Budget Comment from Mr. Surendra Hiranandani, CMD, House of Hiranandani.

I would term it as a pro farmers budget with a slew of measures well directed towards improving productivity in agriculture. With the increase in MSP for crops, thrust on organic farming, doubling the expenditure allocated to food processing sector, liberalization of agricultural exports, creating state of the art facilities at food parks, push to fisheries and allied sector, measures for senior citizens, this budget truly focused on uplifting the life of the “aam aadmi”. The introduction of various schemes in these areas will certainly bridge the rural-urban divide in the future. The announcements in the areas of healthcare in particular are path breaking and will empower the poor and under privileged sections of the society.
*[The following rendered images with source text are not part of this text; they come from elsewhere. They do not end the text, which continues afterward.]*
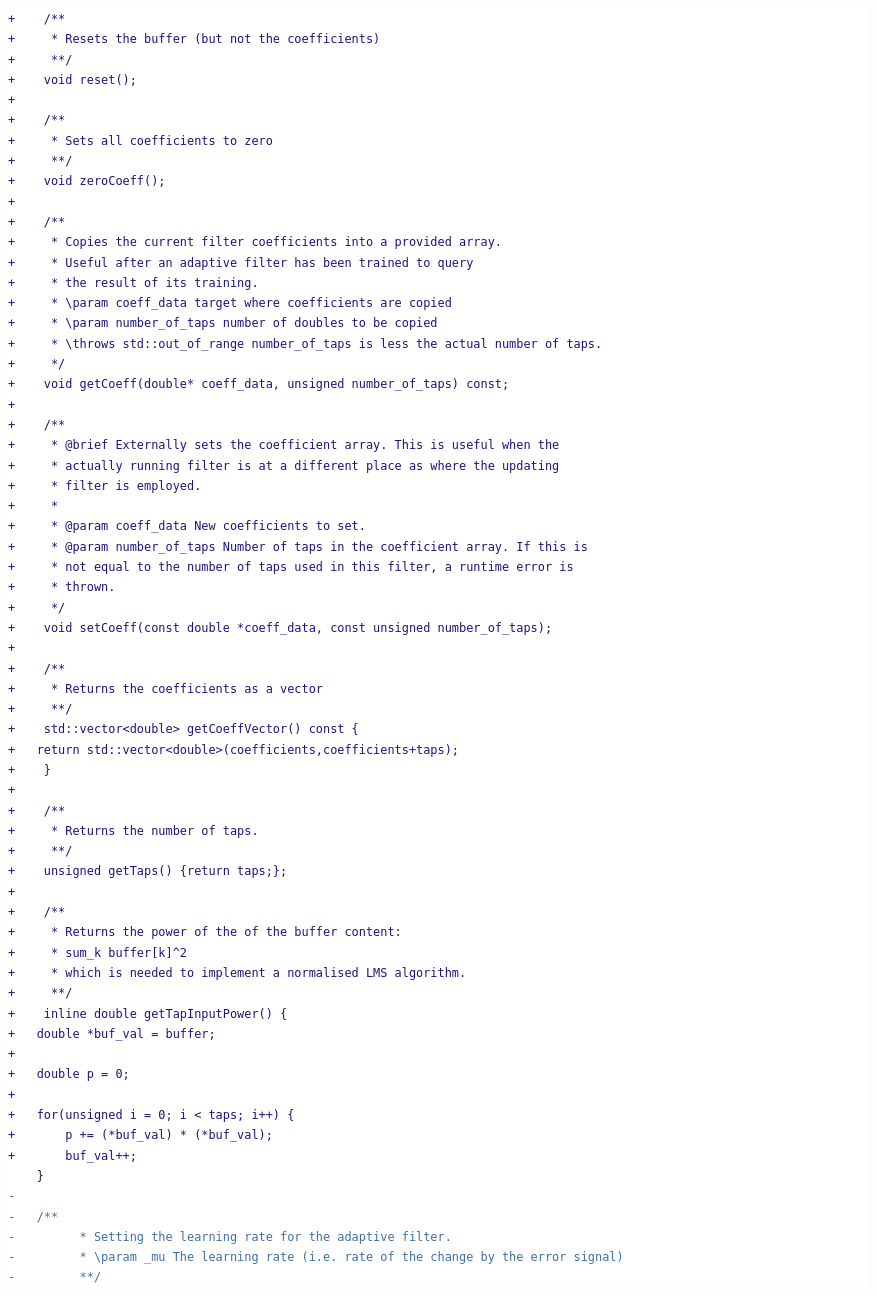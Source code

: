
 ```diff
+    /**
+     * Resets the buffer (but not the coefficients)
+     **/
+    void reset();
+
+    /** 
+     * Sets all coefficients to zero
+     **/
+    void zeroCoeff();
+
+    /**
+     * Copies the current filter coefficients into a provided array.
+     * Useful after an adaptive filter has been trained to query
+     * the result of its training.
+     * \param coeff_data target where coefficients are copied
+     * \param number_of_taps number of doubles to be copied
+     * \throws std::out_of_range number_of_taps is less the actual number of taps.
+     */
+    void getCoeff(double* coeff_data, unsigned number_of_taps) const;
+
+    /**
+     * @brief Externally sets the coefficient array. This is useful when the
+     * actually running filter is at a different place as where the updating
+     * filter is employed.
+     *
+     * @param coeff_data New coefficients to set.
+     * @param number_of_taps Number of taps in the coefficient array. If this is
+     * not equal to the number of taps used in this filter, a runtime error is
+     * thrown.
+     */
+    void setCoeff(const double *coeff_data, const unsigned number_of_taps);
+
+    /**
+     * Returns the coefficients as a vector
+     **/
+    std::vector<double> getCoeffVector() const {
+	return std::vector<double>(coefficients,coefficients+taps);
+    }
+
+    /**
+     * Returns the number of taps.
+     **/
+    unsigned getTaps() {return taps;};
+
+    /**
+     * Returns the power of the of the buffer content:
+     * sum_k buffer[k]^2
+     * which is needed to implement a normalised LMS algorithm.
+     **/
+    inline double getTapInputPower() {
+	double *buf_val = buffer;
+		
+	double p = 0;
+		
+	for(unsigned i = 0; i < taps; i++) {
+	    p += (*buf_val) * (*buf_val);
+	    buf_val++;
 	}
-
-	/**
-         * Setting the learning rate for the adaptive filter.
-         * \param _mu The learning rate (i.e. rate of the change by the error signal)
-         **/
```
While there was no direct benefit to the real estate sector from the budget, some measures announced will positively impact the sector. The announcement of a dedicated affordable housing fund in the National Housing Bank (NHB) funded from priority sector lending shortfall and fully serviced bonds authorized by the Indian government is a welcome move and could act as a catalyst in the government’s vision of “Housing for All by 2022”. The move to allow a variation of 5% between transaction value and circle rates for computation of capital gains will not impact transactions significantly in any of the metropolitan cities in India. The massive push for improvement in infrastructure, including significant capital expenditure for roads, railways and development of smaller airports will indirectly benefit the real estate sector in the long run.

One of the concerns is the inability to meet the fiscal deficit in spite of surpassing the divestment target. New measures adopted for reducing the deficit might push up the yields leading to higher interest rates for both corporates and households. Investors in particular will not be pleased with Long Term Capital Gains on sale of equity and mutual fund investments. We could see some flight of capital from equity to the real estate class on the back of this move. The salaried class too stood to gain very little as the standard deduction of Rs 40,000 will provide nominal benefits to them.

We had certainly anticipated more for the real estate sector which is the second largest employment generator in the economy after agriculture. It seems the entire focus of the government was on the latter while undermining the importance of real estate to the economy.